German and European law does not recognize ownership in data as such. Instead, data may be protected in various ways and in certain aspects.
Personal data may of course be subject to privacy laws and data protection laws. German data protection law traditionally is relatively strict, and much is harmonized under European data protection laws. Business seeking to use and exploit personal data of users, customers or other people in general need to act in compliance with data protection laws.
The integrity of the data may be protected under criminal law. Data tampering is a criminal offense according to section 303a of the German Criminal Code (StGB).
The same goes for data espionage and trafficking (sections 202a ff. StGB).
Cease and desist orders may be sought and damages claimed under German civil law (sections 823 subsection 2 German Civil Code).
Data may qualify as a trade secret and industrial secret under section 17 of the German Act Against Unfair Competition and the EU Directive on the protection of undisclosed know-how and business information.

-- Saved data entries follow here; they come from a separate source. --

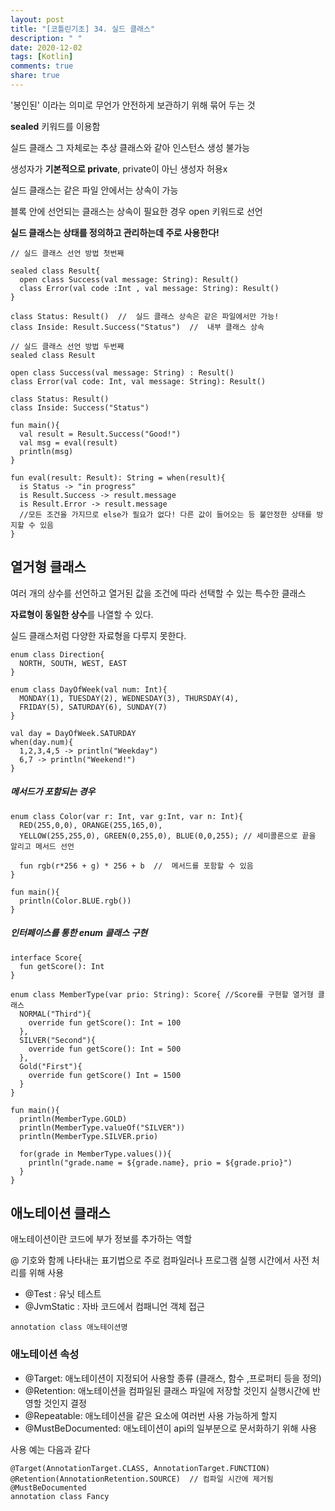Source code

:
 ```yaml
---
layout: post
title: "[코틀린기초] 34. 실드 클래스"
description: " "
date: 2020-12-02
tags: [Kotlin]
comments: true
share: true
---  
```

  
  
  '봉인된' 이라는 의미로 무언가 안전하게 보관하기 위해 묶어 두는 것
  
  **sealed** 키워드를 이용함
  
  실드 클래스 그 자체로는 추상 클래스와 같아 인스턴스 생성 불가능
  
  생성자가 **기본적으로 private**, private이 아닌 생성자 허용x
  
  실드 클래스는 같은 파일 안에서는 상속이 가능
  
  블록 안에 선언되는 클래스는 상속이 필요한 경우 open 키워드로 선언
  
  **실드 클래스는 상태를 정의하고 관리하는데 주로 사용한다!**
  
  ```
  // 실드 클래스 선언 방법 첫번째
  
  sealed class Result{
    open class Success(val message: String): Result()
    class Error(val code :Int , val message: String): Result()
  }
  
  class Status: Result()  //  실드 클래스 상속은 같은 파일에서만 가능!
  class Inside: Result.Success("Status")  //  내부 클래스 상속
  ```
  
  ```
  // 실드 클래스 선언 방법 두번째
  sealed class Result
  
  open class Success(val message: String) : Result()
  class Error(val code: Int, val message: String): Result()
  
  class Status: Result()
  class Inside: Success("Status")
  
  ```
  
  ```
  fun main(){
    val result = Result.Success("Good!")
    val msg = eval(result)
    println(msg)
  }
  
  fun eval(result: Result): String = when(result){
    is Status -> "in progress"
    is Result.Success -> result.message
    is Result.Error -> result.message
    //모든 조건을 가지므로 else가 필요가 없다! 다른 값이 들어오는 등 불안정한 상태를 방지할 수 있음
  }
  ```
  
## 열거형 클래스
  
  여러 개의 상수를 선언하고 열거된 값을 조건에 따라 선택할 수 있는 특수한 클래스
  
  **자료형이 동일한 상수**를 나열할 수 있다.
  
  실드 클래스처럼 다양한 자료형을 다루지 못한다.
  
  ```
  enum class Direction{
    NORTH, SOUTH, WEST, EAST
  }
  
  enum class DayOfWeek(val num: Int){
    MONDAY(1), TUESDAY(2), WEDNESDAY(3), THURSDAY(4),
    FRIDAY(5), SATURDAY(6), SUNDAY(7)
  }
  
  val day = DayOfWeek.SATURDAY
  when(day.num){
    1,2,3,4,5 -> println("Weekday")
    6,7 -> println("Weekend!")
  }
  ```
  
  ##### 메서드가 포함되는 경우
  
  ```
  enum class Color(var r: Int, var g:Int, var n: Int){
    RED(255,0,0), ORANGE(255,165,0),
    YELLOW(255,255,0), GREEN(0,255,0), BLUE(0,0,255); // 세미콜론으로 끝을 알리고 메서드 선언
    
    fun rgb(r*256 + g) * 256 + b  //  메서드를 포함할 수 있음
  }
  
  fun main(){
    println(Color.BLUE.rgb())
  }
  ```
  
  
  ##### 인터페이스를 통한 enum 클래스 구현
  
  ```
  interface Score{
    fun getScore(): Int
  }
  
  enum class MemberType(var prio: String): Score{ //Score를 구현할 열거형 클래스
    NORMAL("Third"){
      override fun getScore(): Int = 100
    },
    SILVER("Second"){
      override fun getScore(): Int = 500
    },
    Gold("First"){
      override fun getScore() Int = 1500
    }
  }
  
  fun main(){
    println(MemberType.GOLD)
    println(MemberType.valueOf("SILVER"))
    println(MemberType.SILVER.prio)
    
    for(grade in MemberType.values()){
      println("grade.name = ${grade.name}, prio = ${grade.prio}")
    }
  }
  ```
  
## 애노테이션 클래스
  
  애노테이션이란 코드에 부가 정보를 추가하는 역할
  
  @ 기호와 함께 나타내는 표기법으로 주로 컴파일러나 프로그램 실행 시간에서 사전 처리를 위해 사용
  
  - @Test : 유닛 테스트
  - @JvmStatic : 자바 코드에서 컴패니언 객체 접근
  
  ```
  annotation class 애노테이션명
  ```

### 애노테이션 속성
  
  - @Target: 애노테이션이 지정되어 사용할 종류 (클래스, 함수 ,프로퍼티 등을 정의)
  - @Retention: 애노테이션을 컴파일된 클래스 파일에 저장할 것인지 실행시간에 반영할 것인지 결정
  - @Repeatable: 애노테이션을 같은 요소에 여러번 사용 가능하게 할지
  - @MustBeDocumented: 애노테이션이 api의 일부분으로 문서화하기 위해 사용
  
  
  사용 예는 다음과 같다
  
  ```
  @Target(AnnotationTarget.CLASS, AnnotationTarget.FUNCTION)
  @Retention(AnnotationRetention.SOURCE)  // 컴파일 시간에 제거됨
  @MustBeDocumented
  annotation class Fancy
  ```
  

  
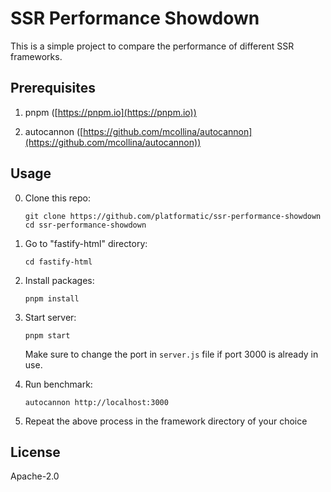 # SSR Performance Showdown

This is a simple project to compare the performance of different SSR frameworks.

## Prerequisites

1. pnpm ([https://pnpm.io](https://pnpm.io))

1. autocannon ([https://github.com/mcollina/autocannon](https://github.com/mcollina/autocannon))

## Usage

0. Clone this repo:
   ```
   git clone https://github.com/platformatic/ssr-performance-showdown
   cd ssr-performance-showdown
   ```

1. Go to "fastify-html" directory:
   ```
   cd fastify-html
   ```

1. Install packages:
   ```
   pnpm install
   ```

1. Start server:
   ```
   pnpm start
   ```
   Make sure to change the port in `server.js` file if port 3000 is already in use.

1. Run benchmark:
   ```
   autocannon http://localhost:3000
   ```

1. Repeat the above process in the framework directory of your choice


## License

Apache-2.0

While creative works and databases as such are protected under applicable copyright law (in particular databases according to section 87a ff. German Copyright Act)
, accumulated sets of bulk data as such and the findings and algorithms derived from this data as such are not specially protected per se. Since machine-generated data by definition is not generated by a person it cannot be considered a creative work and thus is not copyright protected.
As such, there can be no absolute ownership in such sets of machine-generated data under German law. While the issue is recognized and discussed among jurists and in legislative circles there is no definite regulation yet.
Companies and entrepreneurs seeking protection of valuable data and know-how, therefore, must rely mainly on technical and organizational means of data protection like encryption and limitations on access. If they want to commercialize the data and its use, they must rely on contractual solutions such as non-disclosure agreements and license agreements. These offer a wide range of legal instruments, though issues of safeguarding rights in cases of insolvency or third party interference may pose a challenge.
Creative solutions in industrial data may require creative approaches in contract negotiations and legal strategies. German law offers a wide range of choices and flexibility in contract law and an efficient system of laws and courts to protect innovation, even with new, ground-breaking developments.